▶ _TASK STATEMENT_
Lines from the beginning of the data through the line containing "in the database." are to be copied exactly, with no other line included.

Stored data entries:
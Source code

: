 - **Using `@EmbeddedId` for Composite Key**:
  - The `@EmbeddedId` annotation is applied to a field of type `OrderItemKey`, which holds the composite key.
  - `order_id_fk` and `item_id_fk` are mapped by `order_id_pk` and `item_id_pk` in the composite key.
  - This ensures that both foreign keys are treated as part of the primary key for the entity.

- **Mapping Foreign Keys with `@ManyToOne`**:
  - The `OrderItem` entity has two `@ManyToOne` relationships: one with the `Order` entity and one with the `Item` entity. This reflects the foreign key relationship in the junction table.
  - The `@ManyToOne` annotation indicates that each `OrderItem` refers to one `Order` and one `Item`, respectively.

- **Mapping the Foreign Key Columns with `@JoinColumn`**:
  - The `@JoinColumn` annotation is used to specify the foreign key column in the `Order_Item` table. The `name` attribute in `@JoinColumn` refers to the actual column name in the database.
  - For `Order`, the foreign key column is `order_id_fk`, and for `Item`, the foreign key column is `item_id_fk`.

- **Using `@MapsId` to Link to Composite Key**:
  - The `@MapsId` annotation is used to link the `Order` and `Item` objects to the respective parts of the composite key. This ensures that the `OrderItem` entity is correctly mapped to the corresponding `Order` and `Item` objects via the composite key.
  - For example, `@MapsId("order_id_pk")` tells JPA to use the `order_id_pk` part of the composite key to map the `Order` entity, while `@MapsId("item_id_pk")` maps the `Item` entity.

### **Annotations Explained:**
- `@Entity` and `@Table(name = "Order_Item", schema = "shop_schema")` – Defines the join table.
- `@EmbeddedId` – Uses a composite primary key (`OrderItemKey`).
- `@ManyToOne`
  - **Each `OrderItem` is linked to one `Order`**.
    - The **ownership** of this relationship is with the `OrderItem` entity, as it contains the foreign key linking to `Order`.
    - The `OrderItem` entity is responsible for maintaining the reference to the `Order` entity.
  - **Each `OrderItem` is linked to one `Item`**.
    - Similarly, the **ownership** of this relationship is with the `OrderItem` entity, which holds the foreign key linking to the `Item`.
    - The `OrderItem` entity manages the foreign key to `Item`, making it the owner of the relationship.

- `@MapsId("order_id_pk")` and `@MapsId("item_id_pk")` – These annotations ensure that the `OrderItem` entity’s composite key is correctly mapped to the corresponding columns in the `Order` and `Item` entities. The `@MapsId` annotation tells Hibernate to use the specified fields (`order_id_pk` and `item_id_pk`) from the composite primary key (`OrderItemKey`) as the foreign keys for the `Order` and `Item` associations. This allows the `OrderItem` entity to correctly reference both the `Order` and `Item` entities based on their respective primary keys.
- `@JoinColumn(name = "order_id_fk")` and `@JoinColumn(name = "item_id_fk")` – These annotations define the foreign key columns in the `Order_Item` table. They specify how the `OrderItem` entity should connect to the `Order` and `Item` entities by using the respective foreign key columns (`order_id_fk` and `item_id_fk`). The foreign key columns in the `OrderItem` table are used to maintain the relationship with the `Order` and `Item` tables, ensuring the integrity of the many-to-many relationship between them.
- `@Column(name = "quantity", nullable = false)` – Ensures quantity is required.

▶ _EXPECTED ANSWER_
Source code

: - **Using `@EmbeddedId` for Composite Key**:
  - The `@EmbeddedId` annotation is applied to a field of type `OrderItemKey`, which holds the composite key.
  - `order_id_fk` and `item_id_fk` are mapped by `order_id_pk` and `item_id_pk` in the composite key.
  - This ensures that both foreign keys are treated as part of the primary key for the entity.

- **Mapping Foreign Keys with `@ManyToOne`**:
  - The `OrderItem` entity has two `@ManyToOne` relationships: one with the `Order` entity and one with the `Item` entity. This reflects the foreign key relationship in the junction table.
  - The `@ManyToOne` annotation indicates that each `OrderItem` refers to one `Order` and one `Item`, respectively.

- **Mapping the Foreign Key Columns with `@JoinColumn`**:
  - The `@JoinColumn` annotation is used to specify the foreign key column in the `Order_Item` table. The `name` attribute in `@JoinColumn` refers to the actual column name in the database.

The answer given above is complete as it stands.